Something that exists independently, and is uniquely identifiable. A thing we’re interested in that exists.

In the case of our tokens, many of the tokens-of-interest were words instantiating some entity. Like tokens, entities can have types: e.g. London and New York are both entities about a location, so location is an entity type.

In addition, we often know something useful about how entities relate to one another.

Relation

captures how entities are related to one another

This should be familiar from e.g. data modeling. If not, one way to think of this is

  • entities ≈ nouns

  • relations ≈ verbs

In this section, we’ll take a look at how people systematically express their intent about entities and relations: ways they write rules for them.
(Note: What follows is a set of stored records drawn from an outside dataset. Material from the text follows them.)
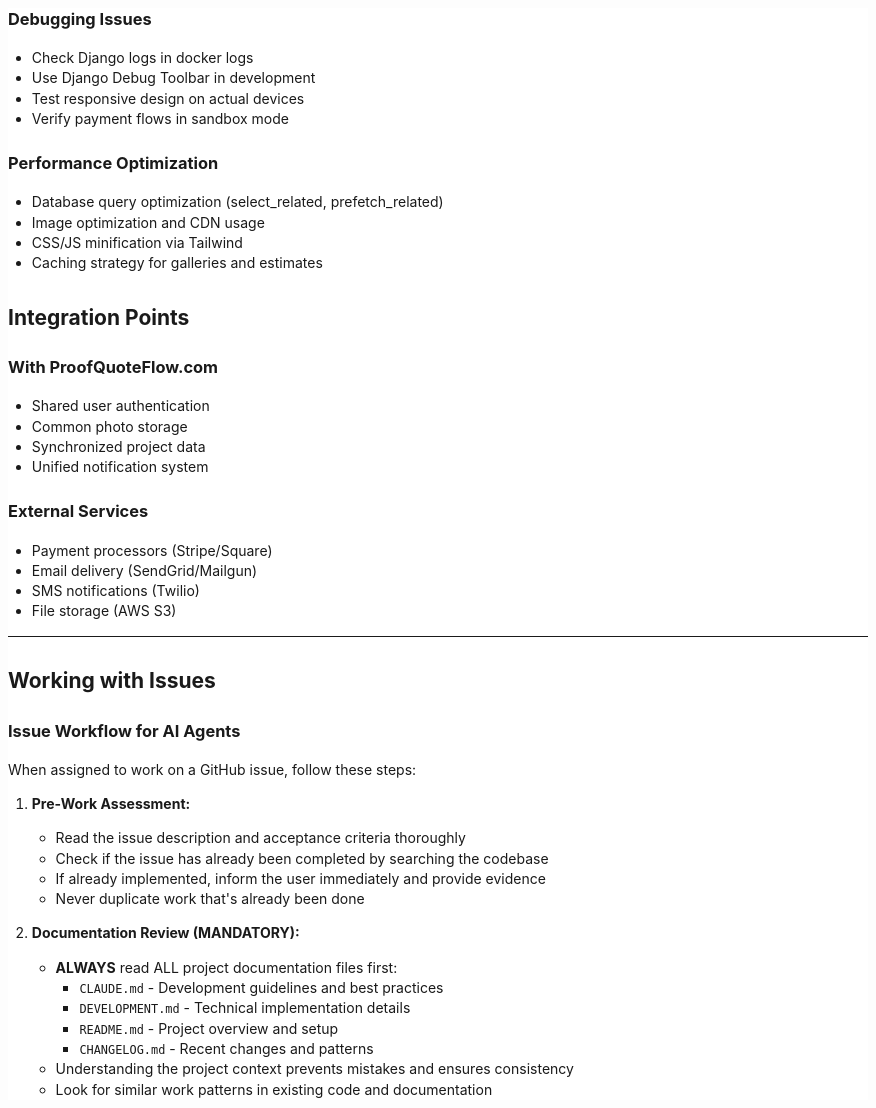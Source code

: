 ### Debugging Issues

- Check Django logs in docker logs
- Use Django Debug Toolbar in development
- Test responsive design on actual devices
- Verify payment flows in sandbox mode

### Performance Optimization

- Database query optimization (select_related, prefetch_related)
- Image optimization and CDN usage
- CSS/JS minification via Tailwind
- Caching strategy for galleries and estimates

## Integration Points

### With ProofQuoteFlow.com

- Shared user authentication
- Common photo storage
- Synchronized project data
- Unified notification system

### External Services

- Payment processors (Stripe/Square)
- Email delivery (SendGrid/Mailgun)
- SMS notifications (Twilio)
- File storage (AWS S3)

---

## Working with Issues

### Issue Workflow for AI Agents

When assigned to work on a GitHub issue, follow these steps:

1. **Pre-Work Assessment:**
   - Read the issue description and acceptance criteria thoroughly
   - Check if the issue has already been completed by searching the codebase
   - If already implemented, inform the user immediately and provide evidence
   - Never duplicate work that's already been done

2. **Documentation Review (MANDATORY):**
   - **ALWAYS** read ALL project documentation files first:
     - `CLAUDE.md` - Development guidelines and best practices
     - `DEVELOPMENT.md` - Technical implementation details
     - `README.md` - Project overview and setup
     - `CHANGELOG.md` - Recent changes and patterns
   - Understanding the project context prevents mistakes and ensures consistency
   - Look for similar work patterns in existing code and documentation

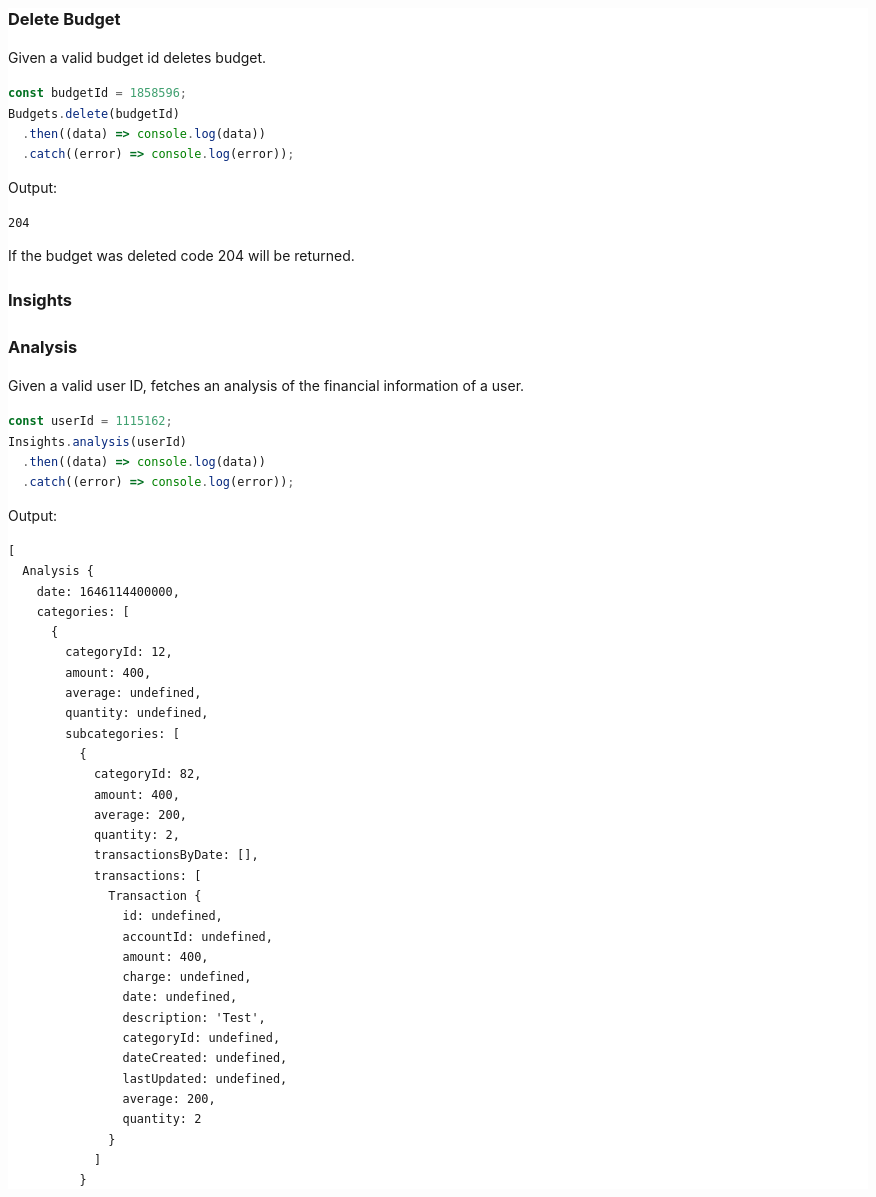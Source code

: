 ### Delete Budget

Given a valid budget id deletes budget.

```javascript
const budgetId = 1858596;
Budgets.delete(budgetId)
  .then((data) => console.log(data))
  .catch((error) => console.log(error));
```

Output:

```console
204

```

If the budget was deleted code 204 will be returned.

### Insights

### Analysis

Given a valid user ID, fetches an analysis of the financial information of a user.

```javascript
const userId = 1115162;
Insights.analysis(userId)
  .then((data) => console.log(data))
  .catch((error) => console.log(error));
```

Output:

```console
[
  Analysis {
    date: 1646114400000,
    categories: [
      {
        categoryId: 12,
        amount: 400,
        average: undefined,
        quantity: undefined,
        subcategories: [
          {
            categoryId: 82,
            amount: 400,
            average: 200,
            quantity: 2,
            transactionsByDate: [],
            transactions: [
              Transaction {
                id: undefined,
                accountId: undefined,
                amount: 400,
                charge: undefined,
                date: undefined,
                description: 'Test',
                categoryId: undefined,
                dateCreated: undefined,
                lastUpdated: undefined,
                average: 200,
                quantity: 2
              }
            ]
          }
```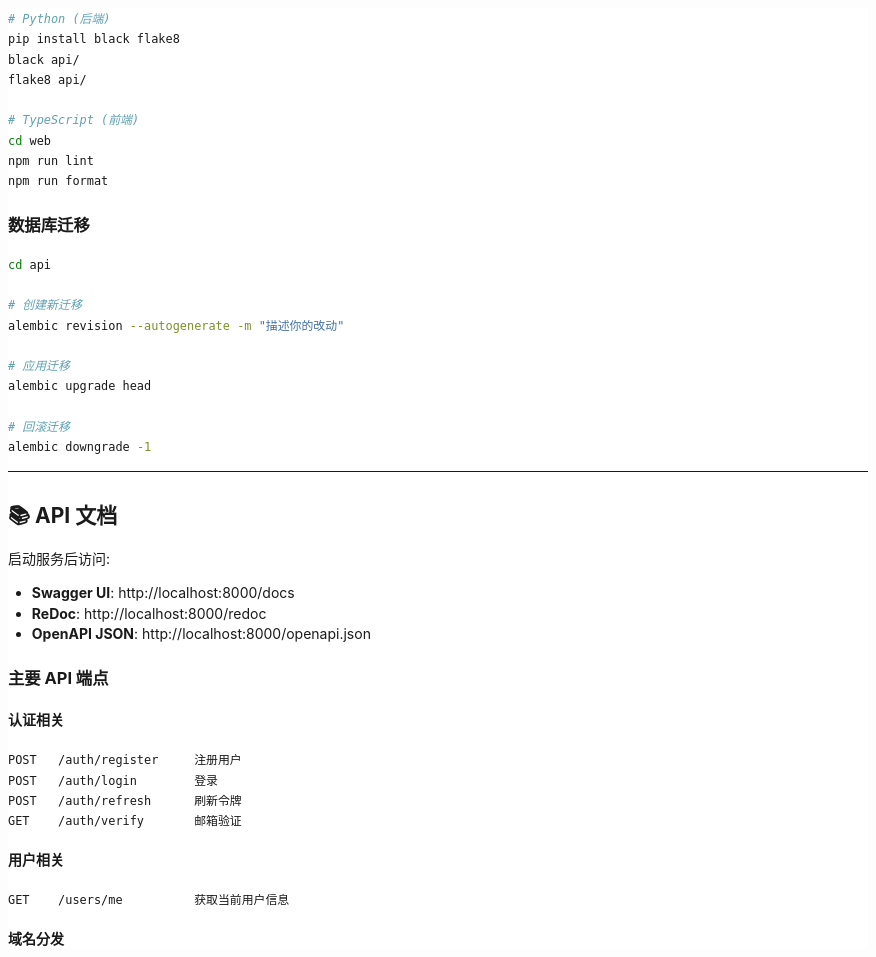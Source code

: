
 ```bash
# Python (后端)
pip install black flake8
black api/
flake8 api/

# TypeScript (前端)
cd web
npm run lint
npm run format
```

### 数据库迁移

```bash
cd api

# 创建新迁移
alembic revision --autogenerate -m "描述你的改动"

# 应用迁移
alembic upgrade head

# 回滚迁移
alembic downgrade -1
```

---

## 📚 API 文档

启动服务后访问:

- **Swagger UI**: http://localhost:8000/docs
- **ReDoc**: http://localhost:8000/redoc
- **OpenAPI JSON**: http://localhost:8000/openapi.json

### 主要 API 端点

#### 认证相关

```
POST   /auth/register     注册用户
POST   /auth/login        登录
POST   /auth/refresh      刷新令牌
GET    /auth/verify       邮箱验证
```

#### 用户相关

```
GET    /users/me          获取当前用户信息
```

#### 域名分发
Entity Legos: Regular Expressions (RegEx)#

Recall the example above:

we missed keyword occurrences in the text when the case was not taken into acount

Hard-coding “lowercase”, while a viable option, case is only the tip of the text-variation iceberg. The answer to

“How to I find strings that fit some pattern I’m looking for?”

is almost always

Regular Expressions

What is RegEx#

ReGex is a mini-language for writing patterns that you want to find in a bunch of text. The most basic use is to match exact strings:

pattern

meaning

example

a

match character a

apple

the

_match string the

there went the last one!

This is the same as what we did above, for keywords: my_pattern in my_text. By default, RegEx patterns are case-sensitive! (A will not match an a)

Regex also has several special characters ,e.g. …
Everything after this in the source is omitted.